* **PROBLEM TO SOLVE**: Pull every "True" line out of the data below.
────
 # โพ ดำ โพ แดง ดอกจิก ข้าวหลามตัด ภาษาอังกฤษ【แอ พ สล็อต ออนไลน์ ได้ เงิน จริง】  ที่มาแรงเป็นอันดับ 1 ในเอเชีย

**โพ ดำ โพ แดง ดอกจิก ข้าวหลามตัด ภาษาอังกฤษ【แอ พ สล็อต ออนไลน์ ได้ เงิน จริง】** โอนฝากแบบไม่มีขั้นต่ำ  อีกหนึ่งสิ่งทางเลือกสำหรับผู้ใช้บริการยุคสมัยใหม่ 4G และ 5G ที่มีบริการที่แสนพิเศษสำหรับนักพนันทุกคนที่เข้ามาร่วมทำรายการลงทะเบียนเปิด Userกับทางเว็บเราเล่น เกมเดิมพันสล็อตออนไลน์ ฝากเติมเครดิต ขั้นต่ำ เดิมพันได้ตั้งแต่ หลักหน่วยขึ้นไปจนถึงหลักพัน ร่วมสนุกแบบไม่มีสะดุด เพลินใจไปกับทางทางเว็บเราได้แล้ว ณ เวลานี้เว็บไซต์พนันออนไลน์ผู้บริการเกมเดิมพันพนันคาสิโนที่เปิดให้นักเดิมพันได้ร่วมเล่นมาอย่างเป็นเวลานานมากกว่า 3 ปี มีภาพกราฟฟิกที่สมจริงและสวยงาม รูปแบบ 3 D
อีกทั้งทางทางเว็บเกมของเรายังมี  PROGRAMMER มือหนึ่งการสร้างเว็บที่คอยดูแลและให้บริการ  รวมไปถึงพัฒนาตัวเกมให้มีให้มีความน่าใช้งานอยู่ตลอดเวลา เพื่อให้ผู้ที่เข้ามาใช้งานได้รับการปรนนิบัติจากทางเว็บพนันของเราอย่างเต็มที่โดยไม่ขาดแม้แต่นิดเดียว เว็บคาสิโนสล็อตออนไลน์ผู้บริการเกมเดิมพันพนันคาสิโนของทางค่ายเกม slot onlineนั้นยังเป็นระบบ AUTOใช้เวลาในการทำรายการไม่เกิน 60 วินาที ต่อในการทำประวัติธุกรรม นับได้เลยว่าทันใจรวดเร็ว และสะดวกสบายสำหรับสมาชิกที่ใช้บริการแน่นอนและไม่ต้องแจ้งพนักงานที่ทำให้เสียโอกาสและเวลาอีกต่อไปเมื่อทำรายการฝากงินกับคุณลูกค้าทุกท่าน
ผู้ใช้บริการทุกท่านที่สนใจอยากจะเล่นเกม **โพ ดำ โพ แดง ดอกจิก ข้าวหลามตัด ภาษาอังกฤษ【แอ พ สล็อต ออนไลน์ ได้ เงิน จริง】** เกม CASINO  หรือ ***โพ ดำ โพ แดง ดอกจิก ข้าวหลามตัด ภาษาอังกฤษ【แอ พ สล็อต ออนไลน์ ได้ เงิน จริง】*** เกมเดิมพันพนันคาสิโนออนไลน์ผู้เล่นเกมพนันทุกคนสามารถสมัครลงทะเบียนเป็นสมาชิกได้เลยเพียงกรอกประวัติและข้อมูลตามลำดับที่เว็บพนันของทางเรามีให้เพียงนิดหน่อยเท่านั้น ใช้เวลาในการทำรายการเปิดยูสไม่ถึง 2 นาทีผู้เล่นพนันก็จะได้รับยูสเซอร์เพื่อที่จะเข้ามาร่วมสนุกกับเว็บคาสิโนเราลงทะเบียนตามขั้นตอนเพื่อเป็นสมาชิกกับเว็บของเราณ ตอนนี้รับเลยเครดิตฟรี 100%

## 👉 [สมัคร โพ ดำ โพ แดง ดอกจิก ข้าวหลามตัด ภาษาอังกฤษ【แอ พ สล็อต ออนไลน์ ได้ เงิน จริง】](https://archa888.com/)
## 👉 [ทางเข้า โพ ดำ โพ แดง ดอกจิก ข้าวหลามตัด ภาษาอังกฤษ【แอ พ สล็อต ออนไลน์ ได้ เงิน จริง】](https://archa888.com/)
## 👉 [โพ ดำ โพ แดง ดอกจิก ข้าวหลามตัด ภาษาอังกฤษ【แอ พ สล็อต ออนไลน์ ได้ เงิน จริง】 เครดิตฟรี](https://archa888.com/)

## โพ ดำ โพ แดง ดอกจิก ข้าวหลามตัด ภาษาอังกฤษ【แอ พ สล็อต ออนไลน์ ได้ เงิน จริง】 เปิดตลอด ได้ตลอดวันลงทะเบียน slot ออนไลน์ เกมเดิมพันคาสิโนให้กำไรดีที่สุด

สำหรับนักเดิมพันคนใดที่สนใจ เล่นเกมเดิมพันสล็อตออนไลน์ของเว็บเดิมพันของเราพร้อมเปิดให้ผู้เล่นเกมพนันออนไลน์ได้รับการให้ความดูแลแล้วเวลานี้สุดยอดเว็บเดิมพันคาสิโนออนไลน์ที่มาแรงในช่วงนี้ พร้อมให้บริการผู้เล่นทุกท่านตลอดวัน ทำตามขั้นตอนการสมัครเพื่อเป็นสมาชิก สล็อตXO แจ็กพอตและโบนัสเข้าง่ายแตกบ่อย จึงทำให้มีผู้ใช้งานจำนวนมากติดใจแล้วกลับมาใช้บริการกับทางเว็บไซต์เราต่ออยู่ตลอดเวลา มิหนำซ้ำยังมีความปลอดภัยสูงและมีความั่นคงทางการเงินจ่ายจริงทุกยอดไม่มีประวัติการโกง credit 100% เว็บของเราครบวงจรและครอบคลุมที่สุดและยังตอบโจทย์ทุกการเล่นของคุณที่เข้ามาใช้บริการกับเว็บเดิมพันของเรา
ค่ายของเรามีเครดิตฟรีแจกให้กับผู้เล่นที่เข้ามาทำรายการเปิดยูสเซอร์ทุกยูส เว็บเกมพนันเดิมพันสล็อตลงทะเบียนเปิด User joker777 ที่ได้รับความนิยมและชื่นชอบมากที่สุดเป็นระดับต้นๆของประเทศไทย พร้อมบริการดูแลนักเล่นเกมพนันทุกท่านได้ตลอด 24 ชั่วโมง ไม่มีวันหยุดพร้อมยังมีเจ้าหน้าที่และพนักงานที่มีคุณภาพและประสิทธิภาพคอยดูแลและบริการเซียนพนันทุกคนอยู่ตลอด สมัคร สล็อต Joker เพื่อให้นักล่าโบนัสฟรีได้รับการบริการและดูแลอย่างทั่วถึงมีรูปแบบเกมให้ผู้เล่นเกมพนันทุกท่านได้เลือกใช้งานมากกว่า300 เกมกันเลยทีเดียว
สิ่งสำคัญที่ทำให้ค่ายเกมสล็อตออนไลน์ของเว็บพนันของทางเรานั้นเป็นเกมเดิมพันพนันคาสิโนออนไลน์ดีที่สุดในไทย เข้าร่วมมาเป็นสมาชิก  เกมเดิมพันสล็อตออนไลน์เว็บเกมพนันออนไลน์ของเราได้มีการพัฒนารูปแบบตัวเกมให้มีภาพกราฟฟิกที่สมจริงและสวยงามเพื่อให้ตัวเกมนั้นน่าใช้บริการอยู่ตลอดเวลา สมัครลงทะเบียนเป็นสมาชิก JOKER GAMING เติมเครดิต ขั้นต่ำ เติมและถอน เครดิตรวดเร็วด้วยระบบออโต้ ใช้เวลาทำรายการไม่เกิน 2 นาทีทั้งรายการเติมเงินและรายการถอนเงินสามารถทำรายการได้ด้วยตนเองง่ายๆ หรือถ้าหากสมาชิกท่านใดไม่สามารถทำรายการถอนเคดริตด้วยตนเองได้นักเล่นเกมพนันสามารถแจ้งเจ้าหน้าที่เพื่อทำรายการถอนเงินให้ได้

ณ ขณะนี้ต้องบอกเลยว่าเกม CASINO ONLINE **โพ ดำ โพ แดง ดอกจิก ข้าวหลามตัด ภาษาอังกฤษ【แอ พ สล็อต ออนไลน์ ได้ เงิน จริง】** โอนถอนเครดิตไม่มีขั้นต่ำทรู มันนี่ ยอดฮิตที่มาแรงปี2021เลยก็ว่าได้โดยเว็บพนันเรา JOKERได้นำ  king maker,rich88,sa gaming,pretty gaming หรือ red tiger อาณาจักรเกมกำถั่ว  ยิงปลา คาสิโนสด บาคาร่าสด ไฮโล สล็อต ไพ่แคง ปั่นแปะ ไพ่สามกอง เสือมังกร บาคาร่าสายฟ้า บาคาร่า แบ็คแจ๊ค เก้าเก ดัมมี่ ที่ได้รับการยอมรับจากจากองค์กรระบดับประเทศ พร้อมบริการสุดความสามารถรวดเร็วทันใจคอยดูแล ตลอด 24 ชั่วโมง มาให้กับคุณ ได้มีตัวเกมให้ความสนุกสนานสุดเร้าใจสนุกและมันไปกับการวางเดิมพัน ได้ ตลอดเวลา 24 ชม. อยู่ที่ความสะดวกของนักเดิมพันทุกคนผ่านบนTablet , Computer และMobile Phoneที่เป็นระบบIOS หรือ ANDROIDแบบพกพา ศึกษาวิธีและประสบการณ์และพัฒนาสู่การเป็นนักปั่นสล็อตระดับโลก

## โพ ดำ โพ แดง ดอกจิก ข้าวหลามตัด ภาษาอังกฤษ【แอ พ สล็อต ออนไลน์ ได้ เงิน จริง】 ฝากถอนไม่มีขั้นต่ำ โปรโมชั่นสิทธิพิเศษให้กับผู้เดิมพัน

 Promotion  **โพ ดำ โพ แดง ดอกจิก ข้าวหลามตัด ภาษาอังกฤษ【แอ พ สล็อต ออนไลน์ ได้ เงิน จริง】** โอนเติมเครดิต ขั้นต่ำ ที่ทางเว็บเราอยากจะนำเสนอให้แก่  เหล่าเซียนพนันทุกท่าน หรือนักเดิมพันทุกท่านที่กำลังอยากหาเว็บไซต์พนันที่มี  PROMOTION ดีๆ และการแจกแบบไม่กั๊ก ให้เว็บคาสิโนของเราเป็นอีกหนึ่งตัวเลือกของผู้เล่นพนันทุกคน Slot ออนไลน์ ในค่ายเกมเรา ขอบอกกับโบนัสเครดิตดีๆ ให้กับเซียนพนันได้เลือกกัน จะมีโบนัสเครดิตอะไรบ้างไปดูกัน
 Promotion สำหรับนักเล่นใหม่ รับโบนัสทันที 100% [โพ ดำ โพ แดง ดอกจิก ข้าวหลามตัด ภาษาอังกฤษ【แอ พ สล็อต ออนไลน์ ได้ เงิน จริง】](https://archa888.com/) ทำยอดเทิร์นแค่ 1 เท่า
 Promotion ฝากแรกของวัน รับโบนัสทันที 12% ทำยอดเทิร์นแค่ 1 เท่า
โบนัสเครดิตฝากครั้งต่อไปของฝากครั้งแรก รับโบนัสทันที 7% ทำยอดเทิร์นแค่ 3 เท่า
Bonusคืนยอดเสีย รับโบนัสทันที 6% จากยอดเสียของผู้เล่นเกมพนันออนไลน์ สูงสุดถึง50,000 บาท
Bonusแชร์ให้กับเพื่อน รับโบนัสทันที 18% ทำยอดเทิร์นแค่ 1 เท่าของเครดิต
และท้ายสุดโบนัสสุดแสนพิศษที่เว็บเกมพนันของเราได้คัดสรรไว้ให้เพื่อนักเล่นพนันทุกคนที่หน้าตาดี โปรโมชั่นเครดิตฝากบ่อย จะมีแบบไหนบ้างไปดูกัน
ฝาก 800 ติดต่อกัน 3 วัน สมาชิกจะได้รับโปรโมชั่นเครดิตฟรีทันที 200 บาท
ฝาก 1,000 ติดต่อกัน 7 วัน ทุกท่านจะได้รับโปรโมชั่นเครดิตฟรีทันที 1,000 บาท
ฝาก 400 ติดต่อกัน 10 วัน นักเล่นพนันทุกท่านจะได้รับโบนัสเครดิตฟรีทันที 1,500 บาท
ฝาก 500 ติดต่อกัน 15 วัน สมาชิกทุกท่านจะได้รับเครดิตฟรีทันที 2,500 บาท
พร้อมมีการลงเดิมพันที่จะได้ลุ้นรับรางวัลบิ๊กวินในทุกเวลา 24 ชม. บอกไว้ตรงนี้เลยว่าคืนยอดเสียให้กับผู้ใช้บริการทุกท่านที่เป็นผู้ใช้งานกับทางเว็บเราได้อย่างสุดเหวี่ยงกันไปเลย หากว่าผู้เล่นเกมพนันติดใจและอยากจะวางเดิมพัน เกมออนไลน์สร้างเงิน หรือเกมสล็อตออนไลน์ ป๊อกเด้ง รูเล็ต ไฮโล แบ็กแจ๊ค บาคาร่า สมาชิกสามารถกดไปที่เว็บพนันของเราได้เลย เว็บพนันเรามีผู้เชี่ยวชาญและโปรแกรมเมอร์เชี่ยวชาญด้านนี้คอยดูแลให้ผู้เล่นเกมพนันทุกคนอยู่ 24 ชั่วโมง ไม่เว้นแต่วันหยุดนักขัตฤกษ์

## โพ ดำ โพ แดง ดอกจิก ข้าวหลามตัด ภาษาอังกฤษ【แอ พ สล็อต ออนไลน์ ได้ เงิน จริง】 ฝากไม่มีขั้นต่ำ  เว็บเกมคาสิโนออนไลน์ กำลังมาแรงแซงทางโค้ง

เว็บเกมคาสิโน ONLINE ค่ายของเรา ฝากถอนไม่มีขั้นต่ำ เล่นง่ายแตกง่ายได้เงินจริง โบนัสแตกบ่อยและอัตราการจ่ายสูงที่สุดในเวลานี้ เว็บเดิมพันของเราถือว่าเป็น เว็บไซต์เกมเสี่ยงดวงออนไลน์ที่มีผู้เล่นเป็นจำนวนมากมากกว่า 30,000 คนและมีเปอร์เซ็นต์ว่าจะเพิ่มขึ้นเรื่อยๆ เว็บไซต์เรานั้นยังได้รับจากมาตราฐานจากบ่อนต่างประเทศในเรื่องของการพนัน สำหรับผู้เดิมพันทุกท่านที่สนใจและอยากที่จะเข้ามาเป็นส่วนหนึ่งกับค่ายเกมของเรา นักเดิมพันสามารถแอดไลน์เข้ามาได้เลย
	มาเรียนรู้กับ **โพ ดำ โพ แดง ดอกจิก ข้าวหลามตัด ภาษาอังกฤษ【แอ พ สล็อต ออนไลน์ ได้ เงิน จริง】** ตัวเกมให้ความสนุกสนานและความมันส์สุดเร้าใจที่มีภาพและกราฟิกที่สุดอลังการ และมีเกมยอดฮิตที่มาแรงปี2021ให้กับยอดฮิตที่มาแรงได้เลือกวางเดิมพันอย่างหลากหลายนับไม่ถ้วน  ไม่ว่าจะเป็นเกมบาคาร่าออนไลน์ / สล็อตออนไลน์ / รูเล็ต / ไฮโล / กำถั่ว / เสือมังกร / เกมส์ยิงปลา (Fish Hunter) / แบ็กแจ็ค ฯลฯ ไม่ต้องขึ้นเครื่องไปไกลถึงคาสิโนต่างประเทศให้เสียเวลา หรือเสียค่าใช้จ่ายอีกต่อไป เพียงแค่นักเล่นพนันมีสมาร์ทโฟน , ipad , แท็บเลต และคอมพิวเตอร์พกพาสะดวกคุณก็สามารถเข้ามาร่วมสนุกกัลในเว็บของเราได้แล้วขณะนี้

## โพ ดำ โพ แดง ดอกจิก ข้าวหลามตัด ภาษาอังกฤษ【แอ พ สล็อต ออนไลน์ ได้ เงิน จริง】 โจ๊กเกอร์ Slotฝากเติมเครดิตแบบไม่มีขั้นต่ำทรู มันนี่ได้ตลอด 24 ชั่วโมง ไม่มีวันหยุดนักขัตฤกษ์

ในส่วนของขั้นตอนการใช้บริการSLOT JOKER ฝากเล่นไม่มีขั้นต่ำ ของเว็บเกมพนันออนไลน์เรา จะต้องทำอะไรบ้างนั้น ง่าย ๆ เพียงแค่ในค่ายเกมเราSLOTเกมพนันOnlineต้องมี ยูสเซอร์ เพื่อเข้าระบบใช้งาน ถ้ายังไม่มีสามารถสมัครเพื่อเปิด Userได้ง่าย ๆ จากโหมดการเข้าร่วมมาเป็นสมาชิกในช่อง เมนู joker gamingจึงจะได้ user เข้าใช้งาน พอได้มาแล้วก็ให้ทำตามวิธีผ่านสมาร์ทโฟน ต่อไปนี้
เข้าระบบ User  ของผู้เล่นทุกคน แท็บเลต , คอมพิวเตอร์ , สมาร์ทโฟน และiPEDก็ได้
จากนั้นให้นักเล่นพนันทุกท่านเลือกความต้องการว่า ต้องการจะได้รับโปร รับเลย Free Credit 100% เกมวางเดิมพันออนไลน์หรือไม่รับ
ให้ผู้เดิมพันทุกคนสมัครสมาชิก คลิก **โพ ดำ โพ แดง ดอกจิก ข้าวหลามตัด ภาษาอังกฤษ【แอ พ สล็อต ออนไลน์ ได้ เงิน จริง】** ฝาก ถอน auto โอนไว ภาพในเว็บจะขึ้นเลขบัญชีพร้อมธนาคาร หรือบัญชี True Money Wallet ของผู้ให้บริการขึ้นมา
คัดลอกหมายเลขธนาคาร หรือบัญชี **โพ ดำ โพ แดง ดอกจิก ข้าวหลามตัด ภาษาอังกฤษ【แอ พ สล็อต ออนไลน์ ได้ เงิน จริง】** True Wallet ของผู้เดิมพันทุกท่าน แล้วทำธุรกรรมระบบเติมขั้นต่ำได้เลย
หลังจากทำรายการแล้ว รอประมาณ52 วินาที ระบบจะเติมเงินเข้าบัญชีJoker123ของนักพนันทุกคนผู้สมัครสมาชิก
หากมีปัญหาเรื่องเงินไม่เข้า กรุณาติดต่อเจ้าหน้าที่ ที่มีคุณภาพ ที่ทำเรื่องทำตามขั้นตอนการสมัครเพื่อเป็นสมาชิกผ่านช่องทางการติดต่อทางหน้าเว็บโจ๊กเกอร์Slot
────
* **PROBLEM SOLUTION**:
ให้ผู้เดิมพันทุกคนสมัครสมาชิก คลิก **โพ ดำ โพ แดง ดอกจิก ข้าวหลามตัด ภาษาอังกฤษ【แอ พ สล็อต ออนไลน์ ได้ เงิน จริง】** ฝาก ถอน auto โอนไว ภาพในเว็บจะขึ้นเลขบัญชีพร้อมธนาคาร หรือบัญชี True Money Wallet ของผู้ให้บริการขึ้นมา
คัดลอกหมายเลขธนาคาร หรือบัญชี **โพ ดำ โพ แดง ดอกจิก ข้าวหลามตัด ภาษาอังกฤษ【แอ พ สล็อต ออนไลน์ ได้ เงิน จริง】** True Wallet ของผู้เดิมพันทุกท่าน แล้วทำธุรกรรมระบบเติมขั้นต่ำได้เลย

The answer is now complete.